Task prompt:
Only the lines from the start of the data to the line containing "the following just-so", both included, should be output, exactly and without pictures.

[Saved data entries]
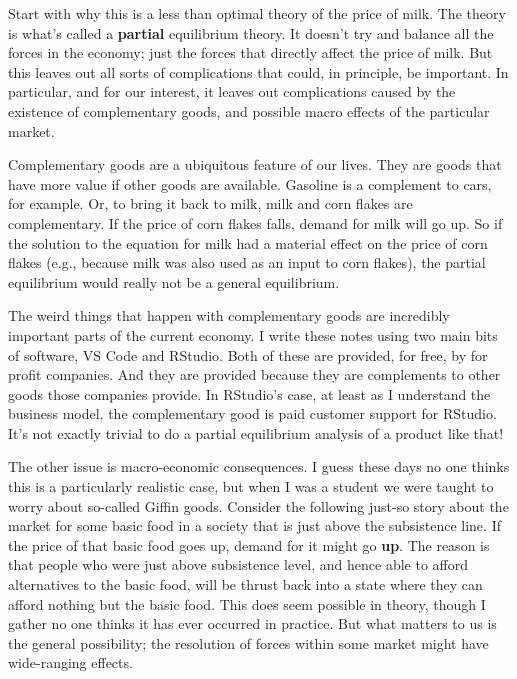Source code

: \documentclass[
  11pt,
  letterpaper,
  DIV=11,
  numbers=noendperiod,
  oneside]{scrartcl}
\begin{document}
Start with why this is a less than optimal theory of the price of milk.
The theory is what's called a \textbf{partial} equilibrium theory. It
doesn't try and balance all the forces in the economy; just the forces
that directly affect the price of milk. But this leaves out all sorts of
complications that could, in principle, be important. In particular, and for our interest, it leaves
out complications caused by the existence of complementary goods, and
possible macro effects of the particular market.

Complementary goods are a ubiquitous feature of our lives. They are
goods that have more value if other goods are available. Gasoline is a
complement to cars, for example. Or, to bring it back to milk, milk and
corn flakes are complementary. If the price of corn flakes falls, demand
for milk will go up. So if the solution to the equation for milk had a
material effect on the price of corn flakes (e.g., because milk was also
used as an input to corn flakes), the partial equilibrium would really
not be a general equilibrium.

The weird things that happen with complementary goods are incredibly
important parts of the current economy. I write these notes using two
main bits of software, VS Code and RStudio. Both of these are provided,
for free, by for profit companies. And they are provided because they
are complements to other goods those companies provide. In RStudio's
case, at least as I understand the business model, the complementary
good is paid customer support for RStudio. It's not exactly trivial to
do a partial equilibrium analysis of a product like that!

The other issue is macro-economic consequences. I guess these days no
one thinks this is a particularly realistic case, but when I was a
student we were taught to worry about so-called Giffin goods. Consider
the following just-so story about the market for some basic food in a
society that is just above the subsistence line. If the price of that
basic food goes up, demand for it might go \textbf{up}. The reason is
that people who were just above subsistence level, and hence able to
afford alternatives to the basic food, will be thrust back into a state
where they can afford nothing but the basic food. This does seem
possible in theory, though I gather no one thinks it has ever occurred
in practice. But what matters to us is the general possibility; the
resolution of forces within some market might have wide-ranging effects.
\end{document}
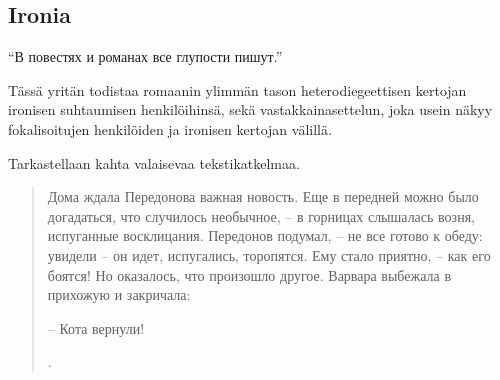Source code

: \documentclass[12pt,a4paper]{article}
\begin{document}
\begin{comment}
Jerofejevin tekemä huomio monikasvoisesta \enquote{многолик} kertojasta on kuitenkin asiaankuuluva, ja tätä aspektia ei Mintsin artikkelissa oteta huomioon. Uusmytologisen tekstin myyttien keskinäinen dikotomia ei voi olla näkymättä myös romaanin kerronnassa ja narrotologisessa rakenteessa. 

\section{Мелкий бес}

В этом главе рассматрываем основный и самый популярный роман Федора Сологуба <<Мелкий бес>> (закончен в 1902, впервые опубликован в 1905) с точки зрения нарратологий. Разные исследователи характеризировали сюжет романа либо как антисюжет -- очень симплистическая истрория в котором почти ничего не произходит, либо как максимально  
''Внешнего действия в «Мелком бесе» мало. Постепенно сходит с ума его главный герой, учитель гимназии Передонов, умственно ограниченный, угрюмый и недоброжелательный человек.''
\autocite[432.]{grigorjev1983}
\end{comment}

\subsection{Ironia}

\enquote{В повестях и романах все глупости пишут.}\parencite[54]{sologub2004}

Tässä yritän todistaa romaanin ylimmän tason heterodiegeettisen kertojan ironisen suhtaumisen henkilöihinsä, sekä vastakkainasettelun, joka usein näkyy fokalisoitujen henkilöiden ja ironisen kertojan välillä.

Tarkastellaan kahta valaisevaa tekstikatkelmaa.

\begin{quote}
Дома ждала Передонова важная новость. Еще в передней можно
было догадаться, что случилось необычное, – в горницах слышалась 
возня, испуганные восклицания. Передонов подумал, – не все
готово к обеду: увидели – он идет, испугались, торопятся. Ему стало
приятно, – как его боятся! Но оказалось, что произошло другое. 
Варвара выбежала в прихожую и закричала:

– Кота вернули!

\parencite[171]{sologub2004}.

\end{quote}
\end{document}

Exercise result:
Source code

: \documentclass[
  11pt,
  letterpaper,
  DIV=11,
  numbers=noendperiod,
  oneside]{scrartcl}
\begin{document}
Start with why this is a less than optimal theory of the price of milk.
The theory is what's called a \textbf{partial} equilibrium theory. It
doesn't try and balance all the forces in the economy; just the forces
that directly affect the price of milk. But this leaves out all sorts of
complications that could, in principle, be important. In particular, and for our interest, it leaves
out complications caused by the existence of complementary goods, and
possible macro effects of the particular market.

Complementary goods are a ubiquitous feature of our lives. They are
goods that have more value if other goods are available. Gasoline is a
complement to cars, for example. Or, to bring it back to milk, milk and
corn flakes are complementary. If the price of corn flakes falls, demand
for milk will go up. So if the solution to the equation for milk had a
material effect on the price of corn flakes (e.g., because milk was also
used as an input to corn flakes), the partial equilibrium would really
not be a general equilibrium.

The weird things that happen with complementary goods are incredibly
important parts of the current economy. I write these notes using two
main bits of software, VS Code and RStudio. Both of these are provided,
for free, by for profit companies. And they are provided because they
are complements to other goods those companies provide. In RStudio's
case, at least as I understand the business model, the complementary
good is paid customer support for RStudio. It's not exactly trivial to
do a partial equilibrium analysis of a product like that!

The other issue is macro-economic consequences. I guess these days no
one thinks this is a particularly realistic case, but when I was a
student we were taught to worry about so-called Giffin goods. Consider
the following just-so story about the market for some basic food in a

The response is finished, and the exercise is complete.